■ RECORDS FOR THIS TASK ■
**********

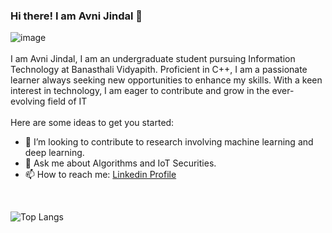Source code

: 
### Hi there! I am Avni Jindal 👋
![image](https://www.pixelstalk.net/wp-content/uploads/2016/10/Dark-Matter-Backgrounds.jpg)
<br>
<br>
I am Avni Jindal, I am an undergraduate student pursuing Information Technology at Banasthali Vidyapith. Proficient in C++, I am a passionate learner always seeking new opportunities to enhance my skills. With a keen interest in technology, I am eager to contribute and grow in the ever-evolving field of IT
<br>
<br>
Here are some ideas to get you started:

- 👯 I’m looking to contribute to research involving machine learning and deep learning.
- 💬 Ask me about Algorithms and IoT Securities. 
- 📫 How to reach me: <a href="https://www.linkedin.com/in/avnijindal110203/"> Linkedin Profile </a>

<br>

![Top Langs](https://github-readme-stats.vercel.app/api/top-langs/?username=avni1102&theme=tokyonight)
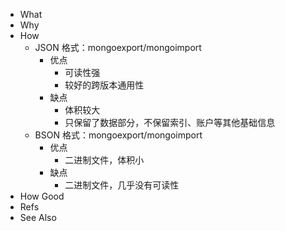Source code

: - What
- Why
- How
	- JSON 格式：mongoexport/mongoimport
		- 优点
			- 可读性强
			- 较好的跨版本通用性
		- 缺点
			- 体积较大
			- 只保留了数据部分，不保留索引、账户等其他基础信息
	- BSON 格式：mongoexport/mongoimport
		- 优点
			- 二进制文件，体积小
		- 缺点
			- 二进制文件，几乎没有可读性
- How Good
- Refs
- See Also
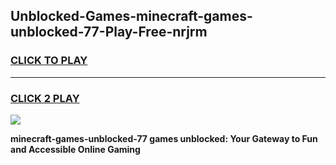 
## Unblocked-Games-minecraft-games-unblocked-77-Play-Free-nrjrm
<h3>
<a href="https://premium76.site?title=minecraft-games-unblocked-77&ref=19M">CLICK TO PLAY</a></h3>
<hr>

<h3>
<a href="https://premium76.site?title=minecraft-games-unblocked-77&ref=19M">CLICK 2 PLAY</a>
  
</h3>

<a href="https://premium76.site?title=minecraft-games-unblocked-77&ref=19M"><img src="https://clearcache.store/games.png"></a>


**minecraft-games-unblocked-77 games unblocked: Your Gateway to Fun and Accessible Online Gaming**
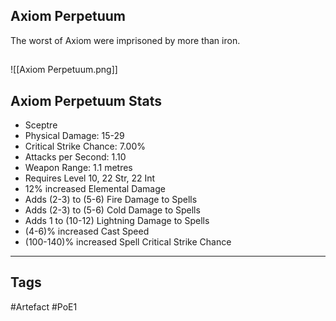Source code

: ## Axiom Perpetuum
The worst of Axiom were imprisoned by more than iron.
##
![[Axiom Perpetuum.png]]
## Axiom Perpetuum Stats
- Sceptre
- Physical Damage: 15-29
- Critical Strike Chance: 7.00%
- Attacks per Second: 1.10
- Weapon Range: 1.1 metres
- Requires Level 10, 22 Str, 22 Int
- 12% increased Elemental Damage
- Adds (2-3) to (5-6) Fire Damage to Spells
- Adds (2-3) to (5-6) Cold Damage to Spells
- Adds 1 to (10-12) Lightning Damage to Spells
- (4-6)% increased Cast Speed
- (100-140)% increased Spell Critical Strike Chance


---
## Tags
#Artefact
#PoE1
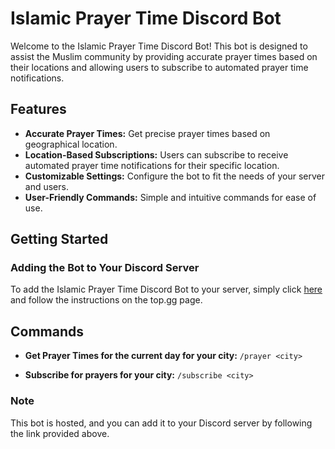 # Islamic Prayer Time Discord Bot

Welcome to the Islamic Prayer Time Discord Bot! This bot is designed to assist the Muslim community by providing accurate prayer times based on their locations and allowing users to subscribe to automated prayer time notifications.

## Features

- **Accurate Prayer Times:** Get precise prayer times based on geographical location.
- **Location-Based Subscriptions:** Users can subscribe to receive automated prayer time notifications for their specific location.
- **Customizable Settings:** Configure the bot to fit the needs of your server and users.
- **User-Friendly Commands:** Simple and intuitive commands for ease of use.

## Getting Started

### Adding the Bot to Your Discord Server

To add the Islamic Prayer Time Discord Bot to your server, simply click [here](https://top.gg/bot/YOUR_BOT_ID) and follow the instructions on the top.gg page.

## Commands

- **Get Prayer Times for the current day for your city:**
`/prayer <city>`

- **Subscribe for prayers for your city:**
`/subscribe <city>`


### Note

This bot is hosted, and you can add it to your Discord server by following the link provided above.
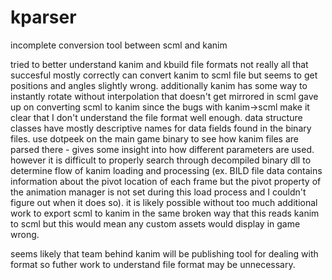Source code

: # kparser
incomplete conversion tool between scml and kanim

tried to better understand kanim and kbuild file formats
not really all that succesful
mostly correctly can convert kanim to scml file but seems to get positions and angles slightly wrong.
additionally kanim has some way to instantly rotate without interpolation that doesn't get mirrored in scml
gave up on converting scml to kanim since the bugs with kanim->scml make it clear that I don't understand the file format well enough.
data structure classes have mostly descriptive names for data fields found in the binary files.
use dotpeek on the main game binary to see how kanim files are parsed there - gives some insight into how different parameters are used.
however it is difficult to properly search through decompiled binary dll to determine flow of kanim loading and processing (ex.
BILD file data contains information about the pivot location of each frame but the pivot property of the animation manager is not set
during this load process and I couldn't figure out when it does so).
it is likely possible without too much additional work to export scml to kanim in the same broken way that this reads kanim to scml but
this would mean any custom assets would display in game wrong.

seems likely that team behind kanim will be publishing tool for dealing with format so futher work to understand file format may be unnecessary.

**********

■ EXERCISE DESCRIPTION ■
In the copy, no picture may appear; the records themselves must be output exactly.

■ PROBLEM SOLUTION ■
Source code

: 
### Hi there! I am Avni Jindal 👋
![image](https://www.pixelstalk.net/wp-content/uploads/2016/10/Dark-Matter-Backgrounds.jpg)
<br>
<br>
I am Avni Jindal, I am an undergraduate student pursuing Information Technology at Banasthali Vidyapith. Proficient in C++, I am a passionate learner always seeking new opportunities to enhance my skills. With a keen interest in technology, I am eager to contribute and grow in the ever-evolving field of IT
<br>
<br>
Here are some ideas to get you started:

- 👯 I’m looking to contribute to research involving machine learning and deep learning.
- 💬 Ask me about Algorithms and IoT Securities. 
- 📫 How to reach me: <a href="https://www.linkedin.com/in/avnijindal110203/"> Linkedin Profile </a>

<br>

![Top Langs](https://github-readme-stats.vercel.app/api/top-langs/?username=avni1102&theme=tokyonight)
Source code

: - What
- Why
- How
	- JSON 格式：mongoexport/mongoimport
		- 优点
			- 可读性强
			- 较好的跨版本通用性
		- 缺点
			- 体积较大
			- 只保留了数据部分，不保留索引、账户等其他基础信息
	- BSON 格式：mongoexport/mongoimport
		- 优点
			- 二进制文件，体积小
		- 缺点
			- 二进制文件，几乎没有可读性
- How Good
- Refs
- See Also
## Unblocked-Games-minecraft-games-unblocked-77-Play-Free-nrjrm
<h3>
<a href="https://premium76.site?title=minecraft-games-unblocked-77&ref=19M">CLICK TO PLAY</a></h3>
<hr>

<h3>
<a href="https://premium76.site?title=minecraft-games-unblocked-77&ref=19M">CLICK 2 PLAY</a>
  
</h3>

<a href="https://premium76.site?title=minecraft-games-unblocked-77&ref=19M"><img src="https://clearcache.store/games.png"></a>


**minecraft-games-unblocked-77 games unblocked: Your Gateway to Fun and Accessible Online Gaming**
Source code

: ## Axiom Perpetuum
The worst of Axiom were imprisoned by more than iron.
##
![[Axiom Perpetuum.png]]
## Axiom Perpetuum Stats
- Sceptre
- Physical Damage: 15-29
- Critical Strike Chance: 7.00%
- Attacks per Second: 1.10
- Weapon Range: 1.1 metres
- Requires Level 10, 22 Str, 22 Int
- 12% increased Elemental Damage
- Adds (2-3) to (5-6) Fire Damage to Spells
- Adds (2-3) to (5-6) Cold Damage to Spells
- Adds 1 to (10-12) Lightning Damage to Spells
- (4-6)% increased Cast Speed
- (100-140)% increased Spell Critical Strike Chance


---
## Tags
#Artefact
#PoE1
 # Islamic Prayer Time Discord Bot

Welcome to the Islamic Prayer Time Discord Bot! This bot is designed to assist the Muslim community by providing accurate prayer times based on their locations and allowing users to subscribe to automated prayer time notifications.

## Features

- **Accurate Prayer Times:** Get precise prayer times based on geographical location.
- **Location-Based Subscriptions:** Users can subscribe to receive automated prayer time notifications for their specific location.
- **Customizable Settings:** Configure the bot to fit the needs of your server and users.
- **User-Friendly Commands:** Simple and intuitive commands for ease of use.

## Getting Started

### Adding the Bot to Your Discord Server

To add the Islamic Prayer Time Discord Bot to your server, simply click [here](https://top.gg/bot/YOUR_BOT_ID) and follow the instructions on the top.gg page.

## Commands

- **Get Prayer Times for the current day for your city:**
`/prayer <city>`

- **Subscribe for prayers for your city:**
`/subscribe <city>`


### Note

This bot is hosted, and you can add it to your Discord server by following the link provided above.
Source code

: # kparser
incomplete conversion tool between scml and kanim

tried to better understand kanim and kbuild file formats
not really all that succesful
mostly correctly can convert kanim to scml file but seems to get positions and angles slightly wrong.
additionally kanim has some way to instantly rotate without interpolation that doesn't get mirrored in scml
gave up on converting scml to kanim since the bugs with kanim->scml make it clear that I don't understand the file format well enough.
data structure classes have mostly descriptive names for data fields found in the binary files.
use dotpeek on the main game binary to see how kanim files are parsed there - gives some insight into how different parameters are used.
however it is difficult to properly search through decompiled binary dll to determine flow of kanim loading and processing (ex.
BILD file data contains information about the pivot location of each frame but the pivot property of the animation manager is not set
during this load process and I couldn't figure out when it does so).
it is likely possible without too much additional work to export scml to kanim in the same broken way that this reads kanim to scml but
this would mean any custom assets would display in game wrong.

seems likely that team behind kanim will be publishing tool for dealing with format so futher work to understand file format may be unnecessary.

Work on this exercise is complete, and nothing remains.